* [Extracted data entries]

================================

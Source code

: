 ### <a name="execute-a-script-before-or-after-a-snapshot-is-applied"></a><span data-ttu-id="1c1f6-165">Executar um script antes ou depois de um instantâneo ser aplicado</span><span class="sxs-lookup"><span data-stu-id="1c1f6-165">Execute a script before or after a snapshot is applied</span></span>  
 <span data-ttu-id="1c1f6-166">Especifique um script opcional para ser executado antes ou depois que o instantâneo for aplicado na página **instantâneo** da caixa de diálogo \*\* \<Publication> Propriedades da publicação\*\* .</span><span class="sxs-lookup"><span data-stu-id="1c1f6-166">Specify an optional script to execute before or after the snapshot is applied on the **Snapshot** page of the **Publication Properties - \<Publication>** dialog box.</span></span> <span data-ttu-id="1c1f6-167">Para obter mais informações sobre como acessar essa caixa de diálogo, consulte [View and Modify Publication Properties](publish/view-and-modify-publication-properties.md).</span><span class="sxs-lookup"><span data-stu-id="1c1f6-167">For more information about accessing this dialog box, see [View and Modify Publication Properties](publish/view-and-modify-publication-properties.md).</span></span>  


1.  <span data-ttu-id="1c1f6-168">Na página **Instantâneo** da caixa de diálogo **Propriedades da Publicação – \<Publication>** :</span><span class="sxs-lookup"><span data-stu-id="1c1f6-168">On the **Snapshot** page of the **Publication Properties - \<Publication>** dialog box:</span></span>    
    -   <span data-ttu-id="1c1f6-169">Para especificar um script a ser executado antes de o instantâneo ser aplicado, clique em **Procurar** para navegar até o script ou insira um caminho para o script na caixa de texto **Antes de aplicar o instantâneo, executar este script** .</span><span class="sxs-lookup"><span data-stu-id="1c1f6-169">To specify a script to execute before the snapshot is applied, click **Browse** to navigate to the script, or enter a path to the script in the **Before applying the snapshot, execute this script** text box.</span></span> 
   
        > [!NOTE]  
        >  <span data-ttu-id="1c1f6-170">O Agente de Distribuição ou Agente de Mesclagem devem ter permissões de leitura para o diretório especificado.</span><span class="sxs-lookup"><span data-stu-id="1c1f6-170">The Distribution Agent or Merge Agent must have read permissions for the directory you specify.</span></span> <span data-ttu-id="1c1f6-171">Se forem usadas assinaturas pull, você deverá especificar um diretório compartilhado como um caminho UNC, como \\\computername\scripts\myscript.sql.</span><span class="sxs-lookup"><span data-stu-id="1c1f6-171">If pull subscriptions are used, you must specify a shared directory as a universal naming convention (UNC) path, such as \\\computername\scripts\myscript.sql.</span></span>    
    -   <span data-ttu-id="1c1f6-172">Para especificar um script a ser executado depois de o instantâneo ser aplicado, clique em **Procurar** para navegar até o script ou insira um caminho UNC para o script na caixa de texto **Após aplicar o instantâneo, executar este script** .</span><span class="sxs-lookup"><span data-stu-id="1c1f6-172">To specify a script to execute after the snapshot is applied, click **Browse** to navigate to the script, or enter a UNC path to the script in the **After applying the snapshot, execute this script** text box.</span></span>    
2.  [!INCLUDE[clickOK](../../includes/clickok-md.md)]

================================

* [TASK TO CARRY OUT]
Restate the data above word for word, omitting nothing.

* [FINISHED TASK]
Source code

: ### <a name="execute-a-script-before-or-after-a-snapshot-is-applied"></a><span data-ttu-id="1c1f6-165">Executar um script antes ou depois de um instantâneo ser aplicado</span><span class="sxs-lookup"><span data-stu-id="1c1f6-165">Execute a script before or after a snapshot is applied</span></span>  
 <span data-ttu-id="1c1f6-166">Especifique um script opcional para ser executado antes ou depois que o instantâneo for aplicado na página **instantâneo** da caixa de diálogo \*\* \<Publication> Propriedades da publicação\*\* .</span><span class="sxs-lookup"><span data-stu-id="1c1f6-166">Specify an optional script to execute before or after the snapshot is applied on the **Snapshot** page of the **Publication Properties - \<Publication>** dialog box.</span></span> <span data-ttu-id="1c1f6-167">Para obter mais informações sobre como acessar essa caixa de diálogo, consulte [View and Modify Publication Properties](publish/view-and-modify-publication-properties.md).</span><span class="sxs-lookup"><span data-stu-id="1c1f6-167">For more information about accessing this dialog box, see [View and Modify Publication Properties](publish/view-and-modify-publication-properties.md).</span></span>  


1.  <span data-ttu-id="1c1f6-168">Na página **Instantâneo** da caixa de diálogo **Propriedades da Publicação – \<Publication>** :</span><span class="sxs-lookup"><span data-stu-id="1c1f6-168">On the **Snapshot** page of the **Publication Properties - \<Publication>** dialog box:</span></span>    
    -   <span data-ttu-id="1c1f6-169">Para especificar um script a ser executado antes de o instantâneo ser aplicado, clique em **Procurar** para navegar até o script ou insira um caminho para o script na caixa de texto **Antes de aplicar o instantâneo, executar este script** .</span><span class="sxs-lookup"><span data-stu-id="1c1f6-169">To specify a script to execute before the snapshot is applied, click **Browse** to navigate to the script, or enter a path to the script in the **Before applying the snapshot, execute this script** text box.</span></span> 
   
        > [!NOTE]  
        >  <span data-ttu-id="1c1f6-170">O Agente de Distribuição ou Agente de Mesclagem devem ter permissões de leitura para o diretório especificado.</span><span class="sxs-lookup"><span data-stu-id="1c1f6-170">The Distribution Agent or Merge Agent must have read permissions for the directory you specify.</span></span> <span data-ttu-id="1c1f6-171">Se forem usadas assinaturas pull, você deverá especificar um diretório compartilhado como um caminho UNC, como \\\computername\scripts\myscript.sql.</span><span class="sxs-lookup"><span data-stu-id="1c1f6-171">If pull subscriptions are used, you must specify a shared directory as a universal naming convention (UNC) path, such as \\\computername\scripts\myscript.sql.</span></span>    
    -   <span data-ttu-id="1c1f6-172">Para especificar um script a ser executado depois de o instantâneo ser aplicado, clique em **Procurar** para navegar até o script ou insira um caminho UNC para o script na caixa de texto **Após aplicar o instantâneo, executar este script** .</span><span class="sxs-lookup"><span data-stu-id="1c1f6-172">To specify a script to execute after the snapshot is applied, click **Browse** to navigate to the script, or enter a UNC path to the script in the **After applying the snapshot, execute this script** text box.</span></span>    
2.  [!INCLUDE[clickOK](../../includes/clickok-md.md)]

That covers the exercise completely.